In the fall and spring semesters, universities are effectively a cartel. Students are in the same position as New York restaurants looking for trash haulers when the Mafia ran that show. If you’re a student at Anywhere U*, and you want to take a biology course, you can’t go to another school to take it. Well maybe you can, but you will have to make some special arrangement. But at least you don’t have to worry that the Provost is going to pull you aside to have a chat about kneecaps and baseball bats. Aside from that, to a great extent, each school is the company store.

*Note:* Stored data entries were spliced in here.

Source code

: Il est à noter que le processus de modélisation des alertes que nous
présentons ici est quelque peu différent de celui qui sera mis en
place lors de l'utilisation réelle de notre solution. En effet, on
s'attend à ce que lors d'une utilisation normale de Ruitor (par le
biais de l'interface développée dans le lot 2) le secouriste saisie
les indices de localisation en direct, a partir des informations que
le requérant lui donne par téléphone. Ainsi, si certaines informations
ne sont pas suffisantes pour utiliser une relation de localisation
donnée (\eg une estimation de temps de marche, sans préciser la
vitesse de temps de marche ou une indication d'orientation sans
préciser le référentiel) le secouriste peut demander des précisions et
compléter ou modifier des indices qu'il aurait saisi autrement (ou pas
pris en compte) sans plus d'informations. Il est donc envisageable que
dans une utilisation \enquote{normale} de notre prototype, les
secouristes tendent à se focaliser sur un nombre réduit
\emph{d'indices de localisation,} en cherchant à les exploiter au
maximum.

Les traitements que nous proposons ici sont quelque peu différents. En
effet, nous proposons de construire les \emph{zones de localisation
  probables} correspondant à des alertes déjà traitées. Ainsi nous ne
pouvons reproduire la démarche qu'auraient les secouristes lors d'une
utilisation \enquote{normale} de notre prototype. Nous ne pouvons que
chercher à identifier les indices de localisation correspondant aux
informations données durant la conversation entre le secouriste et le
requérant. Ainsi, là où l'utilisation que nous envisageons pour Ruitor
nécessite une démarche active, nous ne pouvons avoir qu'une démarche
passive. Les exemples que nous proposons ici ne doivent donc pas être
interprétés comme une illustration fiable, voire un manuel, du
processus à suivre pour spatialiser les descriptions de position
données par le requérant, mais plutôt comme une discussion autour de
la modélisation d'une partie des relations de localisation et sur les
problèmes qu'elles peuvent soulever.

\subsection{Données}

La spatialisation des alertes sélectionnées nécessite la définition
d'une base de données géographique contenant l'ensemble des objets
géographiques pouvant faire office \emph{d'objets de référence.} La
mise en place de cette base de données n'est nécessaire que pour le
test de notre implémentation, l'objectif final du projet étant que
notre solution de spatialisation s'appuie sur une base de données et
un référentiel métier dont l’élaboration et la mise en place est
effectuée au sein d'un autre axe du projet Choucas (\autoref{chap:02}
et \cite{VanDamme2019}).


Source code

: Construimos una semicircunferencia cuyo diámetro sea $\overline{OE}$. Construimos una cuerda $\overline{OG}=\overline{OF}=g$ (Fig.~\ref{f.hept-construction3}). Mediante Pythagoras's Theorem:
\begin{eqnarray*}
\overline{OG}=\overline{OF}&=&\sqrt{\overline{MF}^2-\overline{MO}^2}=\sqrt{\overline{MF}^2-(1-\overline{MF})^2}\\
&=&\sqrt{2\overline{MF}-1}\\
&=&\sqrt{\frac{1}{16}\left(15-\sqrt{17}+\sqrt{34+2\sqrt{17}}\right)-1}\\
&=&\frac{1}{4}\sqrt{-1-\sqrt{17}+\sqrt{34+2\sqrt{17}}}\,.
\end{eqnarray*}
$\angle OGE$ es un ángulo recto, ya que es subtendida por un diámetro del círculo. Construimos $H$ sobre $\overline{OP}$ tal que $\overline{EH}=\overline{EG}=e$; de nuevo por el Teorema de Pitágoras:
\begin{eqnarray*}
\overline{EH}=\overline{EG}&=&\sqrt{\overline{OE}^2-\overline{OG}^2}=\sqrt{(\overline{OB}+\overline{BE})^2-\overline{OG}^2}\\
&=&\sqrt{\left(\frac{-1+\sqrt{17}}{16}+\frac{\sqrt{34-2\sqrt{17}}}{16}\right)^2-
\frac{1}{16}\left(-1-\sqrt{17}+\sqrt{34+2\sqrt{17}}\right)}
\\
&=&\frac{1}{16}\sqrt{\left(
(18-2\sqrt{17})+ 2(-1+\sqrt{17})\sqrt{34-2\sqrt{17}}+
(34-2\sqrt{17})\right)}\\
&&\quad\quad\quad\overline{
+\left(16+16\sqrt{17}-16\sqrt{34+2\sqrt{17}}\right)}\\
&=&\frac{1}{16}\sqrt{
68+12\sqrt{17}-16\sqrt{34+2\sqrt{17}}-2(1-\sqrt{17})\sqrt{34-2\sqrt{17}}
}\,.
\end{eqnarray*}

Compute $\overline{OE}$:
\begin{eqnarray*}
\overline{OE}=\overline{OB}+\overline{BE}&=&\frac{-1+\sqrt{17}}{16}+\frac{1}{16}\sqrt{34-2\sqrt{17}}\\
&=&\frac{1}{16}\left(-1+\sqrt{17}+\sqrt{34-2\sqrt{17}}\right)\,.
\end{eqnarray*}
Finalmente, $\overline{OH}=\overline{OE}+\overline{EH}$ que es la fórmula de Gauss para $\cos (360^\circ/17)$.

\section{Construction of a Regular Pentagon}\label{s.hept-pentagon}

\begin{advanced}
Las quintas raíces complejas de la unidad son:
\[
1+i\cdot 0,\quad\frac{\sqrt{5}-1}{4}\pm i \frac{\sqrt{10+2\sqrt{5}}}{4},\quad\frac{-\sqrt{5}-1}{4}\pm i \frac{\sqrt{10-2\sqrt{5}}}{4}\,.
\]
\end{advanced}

Then, in the heat of summer, the cartel melts, and higher ed becomes a free market. Students can shop around, while schools scramble to compete and offer what the market demands. And here is what the market, i.e.students, want:
- online courses (i.e., courses where you don’t have to show
up)
- courses that don’t interfere with summer vacation,
which means
- courses that last only a short time – three
weeks or so
- courses that end by mid-June or that don’t
start until the second week of August
- courses that last only a short time – three
- courses that meet a requirement
A market means competition and flexibility not just in scheduling but in pricing as well. A university nearby was offering a tuition deal – take one course at full fare, get a second course at half price.** They’re also charging an additional $120 fee for online courses, not, I suspect, because online courses are more expensive to run, but because it’s what the market will bear.
As technology increasingly loosens the bonds of time and place, and as students are free to move about the Internet, education will more resemble this summertime market. I have seen the future and it is summer school. These changes also mean that I need to revise my idea of what the university is all about. I’ve been clunking along with an outdated model, thinking of our enterprise as education. No doubt that goes on. Sometimes. But the better model is the economic one that sees teacher and students activity as commerce – not teaching and learning but selling and buying. Students aren’t getting an education so much as they are buying credits. And that’s what we’re selling.
*My favorite generic university name is the one coined by David Galef – U of All People.
** At least, this is what colleagues here told me. On the school’s website I could not find any specific offer, but the Website did have a link to “Summer Session, Discounted Tuition.”